Porém, é possível observar que a assinatura do acordo se articula com os interesses de setores dominantes da economia europeia, que querem manter sua liderança no novo ciclo de transição energética. O continente europeu pretende assegurar sua posição de liderança nessa mudança de paradigma tecnológico e a América Latina conta com reservas estratégicas para esse processo. Além das riquezas biológicas presentes no continente, há que se destacar as importantes reservas de minerais e terras raras – como lítio e cobre – fundamentais para produção de baterias para armazenamento energético das fontes renováveis e conversão em eletricidade.

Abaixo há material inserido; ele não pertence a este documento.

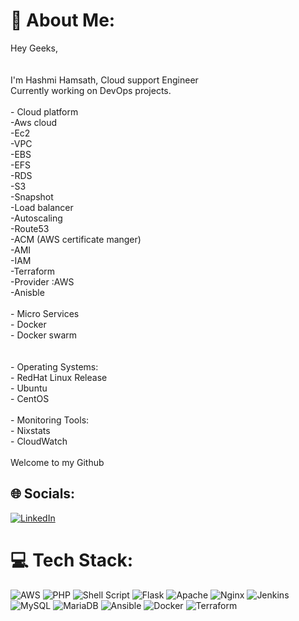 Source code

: # 💫 About Me:
Hey Geeks,<br><br><br>I'm Hashmi Hamsath, Cloud support Engineer <br>Currently working on DevOps projects.<br><br>- Cloud platform<br>        -Aws cloud<br>          -Ec2<br>          -VPC<br>          -EBS<br>          -EFS<br>          -RDS<br>          -S3<br>          -Snapshot<br>          -Load balancer<br>          -Autoscaling<br>          -Route53<br>          -ACM (AWS certificate manger)<br>          -AMI<br>          -IAM<br>       -Terraform<br>          -Provider :AWS<br>       -Anisble   <br>       <br>  - Micro Services<br>      - Docker<br>      - Docker swarm<br>      <br><br>-  Operating Systems:<br>        - RedHat Linux Release<br>        - Ubuntu<br>        - CentOS<br><br>-  Monitoring Tools:<br>        - Nixstats<br>        - CloudWatch<br><br>Welcome to my Github<br>


## 🌐 Socials:
[![LinkedIn](https://img.shields.io/badge/LinkedIn-%230077B5.svg?logo=linkedin&logoColor=white)](https://linkedin.com/in/https://www.linkedin.com/in/hashmi-hamsath-8b5783168/) 

# 💻 Tech Stack:
![AWS](https://img.shields.io/badge/AWS-%23FF9900.svg?style=for-the-badge&logo=amazon-aws&logoColor=white) ![PHP](https://img.shields.io/badge/php-%23777BB4.svg?style=for-the-badge&logo=php&logoColor=white) ![Shell Script](https://img.shields.io/badge/shell_script-%23121011.svg?style=for-the-badge&logo=gnu-bash&logoColor=white) ![Flask](https://img.shields.io/badge/flask-%23000.svg?style=for-the-badge&logo=flask&logoColor=white) ![Apache](https://img.shields.io/badge/apache-%23D42029.svg?style=for-the-badge&logo=apache&logoColor=white) ![Nginx](https://img.shields.io/badge/nginx-%23009639.svg?style=for-the-badge&logo=nginx&logoColor=white) ![Jenkins](https://img.shields.io/badge/jenkins-%232C5263.svg?style=for-the-badge&logo=jenkins&logoColor=white) ![MySQL](https://img.shields.io/badge/mysql-%2300f.svg?style=for-the-badge&logo=mysql&logoColor=white) ![MariaDB](https://img.shields.io/badge/MariaDB-003545?style=for-the-badge&logo=mariadb&logoColor=white) ![Ansible](https://img.shields.io/badge/ansible-%231A1918.svg?style=for-the-badge&logo=ansible&logoColor=white) ![Docker](https://img.shields.io/badge/docker-%230db7ed.svg?style=for-the-badge&logo=docker&logoColor=white) ![Terraform](https://img.shields.io/badge/terraform-%235835CC.svg?style=for-the-badge&logo=terraform&logoColor=white)

<!-- Proudly created with GPRM ( https://gprm.itsvg.in ) -->
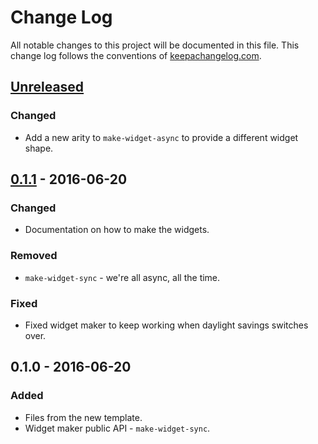 # Change Log
All notable changes to this project will be documented in this file. This change log follows the conventions of [keepachangelog.com](http://keepachangelog.com/).

## [Unreleased]
### Changed
- Add a new arity to `make-widget-async` to provide a different widget shape.

## [0.1.1] - 2016-06-20
### Changed
- Documentation on how to make the widgets.

### Removed
- `make-widget-sync` - we're all async, all the time.

### Fixed
- Fixed widget maker to keep working when daylight savings switches over.

## 0.1.0 - 2016-06-20
### Added
- Files from the new template.
- Widget maker public API - `make-widget-sync`.

[Unreleased]: https://github.com/your-name/xmling/compare/0.1.1...HEAD
[0.1.1]: https://github.com/your-name/xmling/compare/0.1.0...0.1.1
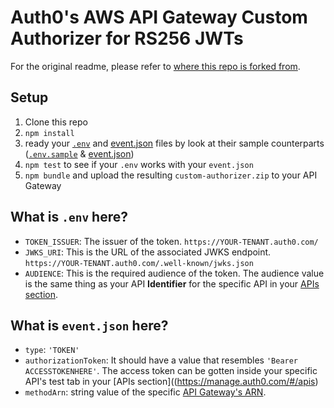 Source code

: # Auth0's AWS API Gateway Custom Authorizer for RS256 JWTs

For the original readme, please refer to [where this repo is forked from](https://github.com/auth0-samples/jwt-rsa-aws-custom-authorizer).


## Setup

1. Clone this repo
2. `npm install`
3. ready your [`.env`](https://github.com/rakroll/jwt-rsa-aws-custom-authorizer/blob/master/.env) and [event.json](https://github.com/rakroll/jwt-rsa-aws-custom-authorizer/blob/master/.event.json) files by look at their sample counterparts ([`.env.sample`](https://github.com/rakroll/jwt-rsa-aws-custom-authorizer/blob/master/.env./sample) & [event.json](https://github.com/rakroll/jwt-rsa-aws-custom-authorizer/blob/master/event.sample.json))
4. `npm test` to see if your `.env` works with your `event.json`
5. `npm bundle` and upload the resulting `custom-authorizer.zip` to your API Gateway


## What is `.env` here?
* `TOKEN_ISSUER`: The issuer of the token. `https://YOUR-TENANT.auth0.com/`
* `JWKS_URI`: This is the URL of the associated JWKS endpoint. `https://YOUR-TENANT.auth0.com/.well-known/jwks.json`
* `AUDIENCE`: This is the required audience of the token. The audience value is the same thing as your API **Identifier** for the specific API in your [APIs section]((https://manage.auth0.com/#/apis)).


## What is `event.json` here?

* `type`: `'TOKEN'`
* `authorizationToken`: It should have a value that resembles `'Bearer ACCESSTOKENHERE'`. The access token can be gotten inside your specific API's test tab in your [APIs section]((https://manage.auth0.com/#/apis)
* `methodArn`: string value of the specific [API Gateway's ARN](https://user-images.githubusercontent.com/14366908/61774859-bfbdde00-ae32-11e9-95af-47302649d98f.png).
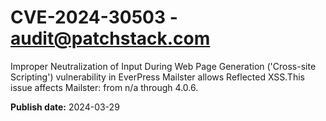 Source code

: # CVE-2024-30503 - audit@patchstack.com

Improper Neutralization of Input During Web Page Generation ('Cross-site Scripting') vulnerability in EverPress Mailster allows Reflected XSS.This issue affects Mailster: from n/a through 4.0.6.



**Publish date:** 2024-03-29
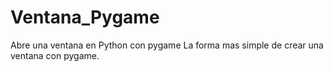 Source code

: # Ventana_Pygame
Abre una ventana en Python con pygame
La forma mas simple de crear una ventana con pygame.
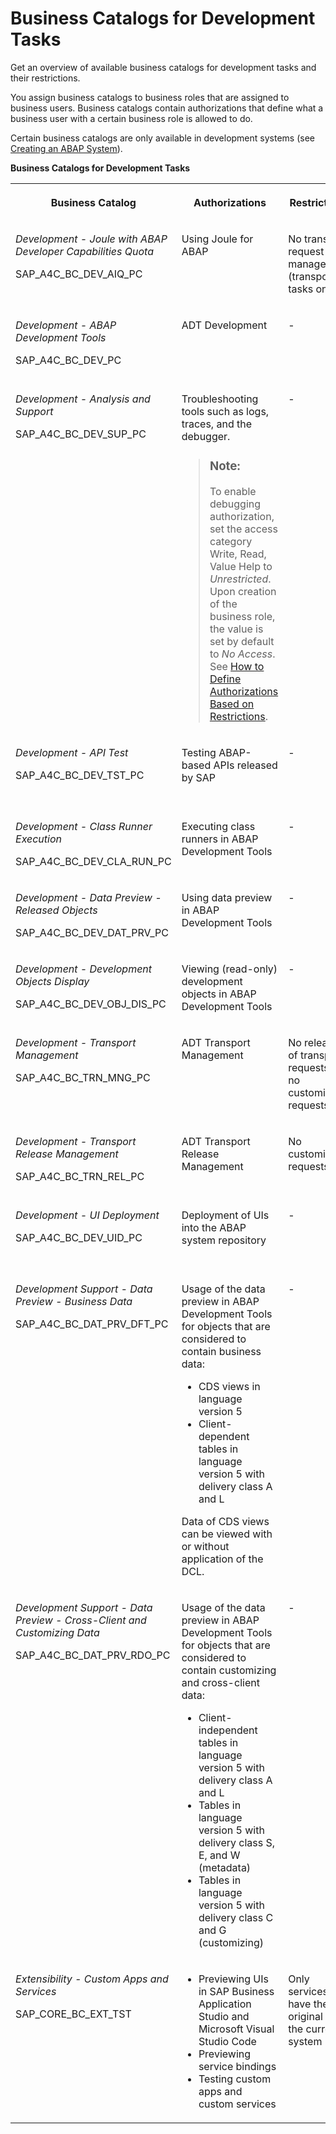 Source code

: <!-- loioa9f42789fd5743edbf1de20d6c571cb2 -->

# Business Catalogs for Development Tasks

Get an overview of available business catalogs for development tasks and their restrictions.



You assign business catalogs to business roles that are assigned to business users. Business catalogs contain authorizations that define what a business user with a certain business role is allowed to do.

Certain business catalogs are only available in development systems \(see [Creating an ABAP System](../20-getting-started/creating-an-abap-system-50b32f1.md)\).

**Business Catalogs for Development Tasks**


<table>
<tr>
<th valign="top">

Business Catalog

</th>
<th valign="top">

Authorizations

</th>
<th valign="top">

Restrictions

</th>
<th valign="top">

Availability

</th>
</tr>
<tr>
<td valign="top">

*Development - Joule with ABAP Developer Capabilities Quota*

SAP\_A4C\_BC\_DEV\_AIQ\_PC

</td>
<td valign="top">

Using Joule for ABAP

</td>
<td valign="top">

No transport request management \(transport tasks only\)

</td>
<td valign="top">

In development systems only

</td>
</tr>
<tr>
<td valign="top">

*Development - ABAP Development Tools*

SAP\_A4C\_BC\_DEV\_PC

</td>
<td valign="top">

ADT Development

</td>
<td valign="top">

\-

</td>
<td valign="top">

In development systems only

</td>
</tr>
<tr>
<td valign="top">

*Development - Analysis and Support*

SAP\_A4C\_BC\_DEV\_SUP\_PC

</td>
<td valign="top">

Troubleshooting tools such as logs, traces, and the debugger.

> ### Note:  
> To enable debugging authorization, set the access category Write, Read, Value Help to *Unrestricted*. Upon creation of the business role, the value is set by default to *No Access*. See [How to Define Authorizations Based on Restrictions](how-to-define-authorizations-based-on-restrictions-c926d69.md).



</td>
<td valign="top">

\-

</td>
<td valign="top">

In all systems

</td>
</tr>
<tr>
<td valign="top">

*Development - API Test*

SAP\_A4C\_BC\_DEV\_TST\_PC

</td>
<td valign="top">

Testing ABAP-based APIs released by SAP

</td>
<td valign="top">

\-

</td>
<td valign="top">

In development systems only

</td>
</tr>
<tr>
<td valign="top">

*Development - Class Runner Execution*

SAP\_A4C\_BC\_DEV\_CLA\_RUN\_PC

</td>
<td valign="top">

Executing class runners in ABAP Development Tools

</td>
<td valign="top">

\-

</td>
<td valign="top">

In all systems

</td>
</tr>
<tr>
<td valign="top">

*Development - Data Preview - Released Objects*

SAP\_A4C\_BC\_DEV\_DAT\_PRV\_PC

</td>
<td valign="top">

Using data preview in ABAP Development Tools

</td>
<td valign="top">

\-

</td>
<td valign="top">

In all systems

</td>
</tr>
<tr>
<td valign="top">

*Development - Development Objects Display*

SAP\_A4C\_BC\_DEV\_OBJ\_DIS\_PC

</td>
<td valign="top">

Viewing \(read-only\) development objects in ABAP Development Tools

</td>
<td valign="top">

\-

</td>
<td valign="top">

In all systems

</td>
</tr>
<tr>
<td valign="top">

*Development - Transport Management*

SAP\_A4C\_BC\_TRN\_MNG\_PC

</td>
<td valign="top">

ADT Transport Management

</td>
<td valign="top">

No release of transport requests and no customizing requests

</td>
<td valign="top">

In development systems only

</td>
</tr>
<tr>
<td valign="top">

*Development - Transport Release Management*

SAP\_A4C\_BC\_TRN\_REL\_PC

</td>
<td valign="top">

ADT Transport Release Management

</td>
<td valign="top">

No customizing requests

</td>
<td valign="top">

In development systems only

</td>
</tr>
<tr>
<td valign="top">

*Development - UI Deployment*

SAP\_A4C\_BC\_DEV\_UID\_PC

</td>
<td valign="top">

Deployment of UIs into the ABAP system repository

</td>
<td valign="top">

\-

</td>
<td valign="top">

In development systems only

</td>
</tr>
<tr>
<td valign="top">

*Development Support - Data Preview - Business Data*

SAP\_A4C\_BC\_DAT\_PRV\_DFT\_PC

</td>
<td valign="top">

Usage of the data preview in ABAP Development Tools for objects that are considered to contain business data:

-   CDS views in language version 5
-   Client-dependent tables in language version 5 with delivery class A and L

Data of CDS views can be viewed with or without application of the DCL.

</td>
<td valign="top">

\-

</td>
<td valign="top">

In all systems

</td>
</tr>
<tr>
<td valign="top">

*Development Support - Data Preview - Cross-Client and Customizing Data*

SAP\_A4C\_BC\_DAT\_PRV\_RDO\_PC

</td>
<td valign="top">

Usage of the data preview in ABAP Development Tools for objects that are considered to contain customizing and cross-client data:

-   Client-independent tables in language version 5 with delivery class A and L
-   Tables in language version 5 with delivery class S, E, and W \(metadata\)
-   Tables in language version 5 with delivery class C and G \(customizing\)



</td>
<td valign="top">

\-

</td>
<td valign="top">

In all systems

</td>
</tr>
<tr>
<td valign="top">

*Extensibility - Custom Apps and Services*

SAP\_CORE\_BC\_EXT\_TST

</td>
<td valign="top">

-   Previewing UIs in SAP Business Application Studio and Microsoft Visual Studio Code
-   Previewing service bindings
-   Testing custom apps and custom services



</td>
<td valign="top">

Only services that have their original in the current system

</td>
<td valign="top">

In development systems only

</td>
</tr>
</table>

Nesse sentido, a política antiambiental de Bolsonaro coloca os europeus em uma situação contraditória. Em um contexto de crescimento dos Partidos Verdes e da importância ambiental na opinião pública, a pressão contra o acordo é grande. Porém, os representantes da União Europeia não querem abandonar a mesa de negociações. Para tentar avançar na ratificação do Tratado, uma iniciativa de eurodeputados propôs a aprovação de um anexo ambiental, com normas mais restritivas sobre o tema.

Com grande potencial de ameaça ao meio ambiente, o Acordo Mercosul-UE não impõe obstáculos à política antiambiental de Bolsonaro e em nada distancia-se da agenda liderada pelo Ministério da Economia, tanto na questão ambiental quanto no projeto de desindustrialização do país. Além de assimétrico, reforça a dependência e subordinação sul-americana a um centro hegemônico e faz o Mercosul retroceder “em seu objetivo futuro de constituir um mercado comum, ampliando o espaço para as produções de seus países membros”.

Paradoxalmente, contudo, o primeiro dos obstáculos aos planos do governo brasileiro para o avanço do acordo está na Europa, como visto acima. O segundo obstáculo aparece nas posições de nosso vizinho mais próximo, a Argentina, que tem enfrentado os planos brasileiros de flexibilização do Mercosul e acirrado as disputas internas do bloco sul-americano. Os europeus, por fim, parecem estar em compasso de espera, na expectativa de que a situação no Mercosul se estabilize. Enquanto isso, o Estado brasileiro continua sem um projeto político de desenvolvimento que incorpore a temática ambiental e auxilie o país em sua inserção internacional estratégica no cenário de transição energética. Perde-se, assim, a oportunidade do uso sustentável das riquezas minerais e biológicas do território brasileiro, sem também um projeto que fortaleça a América do Sul diante dos grandes centros.